What is helpful to those who are in the throes of anguish is to tell them, “When you are ready to talk about it, I will be happy to listen.” When they do talk about it, make sure you listen and sympathize without trying to provide solutions or tell them that they will eventually feel better, because what they need is just to talk about it and feel the emotions. You invalidate their pain when you do not listen.

When Job experienced his terrible loss his friends came to “comfort” him. Sadly, they were quick to blame Job for the disaster that had afflicted him, and they grew impatient listening to his grief. Job, greatly distressed by the words of his friends said, “I have heard many such things; Miserable comforters are you all!” (Job 16:2).

Providing practical help is also a great way to support those who have experienced tragedy. When someone is planning a funeral or a family is spending much time visiting a critically ill child in the hospital, or someone has lost their job after years of service, they often forget to cook or eat meals, need help keeping up with lawn care, or they may fall behind paying their bills.

Bringing casseroles, mowing a lawn, or giving financially are very practical ways to show that you care about what they are going through.

When you are kind to others in this way, the Lord sees it as though you were doing it for Him. Jesus said that on judgement day, he will say to the righteous:

“I was hungry and you gave Me food; I was thirsty and you gave Me drink; I was a stranger and you took Me in; I was naked and you clothed Me; I was sick and you visited Me; I was in prison and you came to Me… inasmuch as you did it to one of the least of these My brethren, you did it to Me’” (Matthew 25:35-36, 40).

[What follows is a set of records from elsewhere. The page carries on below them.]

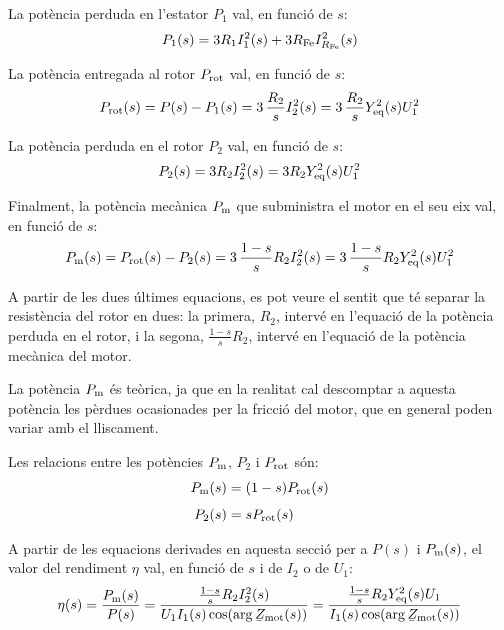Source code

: La potència perduda en l'estator $P_1$ val, en funció de $s$:
\begin{equation}
    P_1(s)  =  3 R_1 I_1^2(s) + 3 R_\mathrm{Fe} I_{R_\mathrm{Fe}}^2(s)
\end{equation}

La potència entregada al rotor $P_\mathrm{rot}$  val, en funció de $s$:
\begin{equation}
    P_\mathrm{rot}(s)  =  P(s) - P_1(s) = 3 \,\frac{R_2}{s} I_2^2(s) = 3 \,\frac{R_2}{s} Y_\mathrm{eq}^2(s) U_1^2
\end{equation}

La potència perduda en el rotor $P_2$ val, en funció de $s$:
\begin{equation}
    P_2(s)  =  3 R_2 I_2^2(s) = 3 R_2 Y_\mathrm{eq}^2(s) U_1^2
\end{equation}

Finalment, la potència mecànica $P_\mathrm{m}$ que subministra el motor en el seu eix val, en funció de $s$:
\begin{equation}\index{motors d'inducció!potència mecànica}
    P\ped{m}(s)  =  P\ped{rot}(s) - P_2(s) = 3 \,\frac{1-s}{s} R_2 I_2^2(s) = 3 \,\frac{1-s}{s} R_2 Y\ped{eq}^2(s) U_1^2 \label{eq:Pm-I2-U1}
\end{equation}

A partir de les dues últimes equacions, es pot veure el sentit que té separar la resistència del rotor en dues: la primera, $R_2$,  intervé en l'equació de la potència perduda en el rotor, i la segona, $\frac{1-s}{s} R_2$,  intervé en l'equació de la potència mecànica del motor.

La potència $P_\mathrm{m}$  és teòrica, ja que en la realitat cal descomptar a aquesta potència les pèrdues ocasionades per la fricció del motor, que en general poden variar amb el lliscament.

Les relacions entre les potències   $P_\mathrm{m}$,  $P_2$ i $P_\mathrm{rot}$ són:
\begin{subequations}
\begin{align}
    P_\mathrm{m}(s) &=  (1-s) P_\mathrm{rot}(s) \label{eq:Pm-Prot} \\[1ex]
    P_2(s) &=   s P_\mathrm{rot}(s)
\end{align}
\end{subequations}

A partir de les equacions derivades en aquesta secció per a $P(s)$ i $P_\mathrm{m}(s)$, el valor del rendiment $\eta$ val, en funció de $s$ i de $I_2$ o de $U_1$:
\begin{equation}\index{motors d'inducció!rendiment}
	\eta(s) = \frac{P\ped{m}(s)}{P(s)} = \frac{\frac{1-s}{s} R_2 I_2^2(s)}{U_1 I_1(s) \cos(\arg\cmplx{Z}\ped{mot}(s))} =  \frac{\frac{1-s}{s} R_2 Y\ped{eq}^2(s) U_1}{I_1(s) \cos(\arg\cmplx{Z}\ped{mot}(s))} \label{eq:mot-rendim}
\end{equation}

Although we will all face tragedy at some point in our lives, God promises to never leave us or forsake us. We can be sure we won’t walk through trials alone when we call on Him and pray for His comfort.

When others around us are in pain we can listen to them patiently, and provide for their practical needs as well. When we do this we can be certain that we have responded correctly to tragedy and God will be well pleased.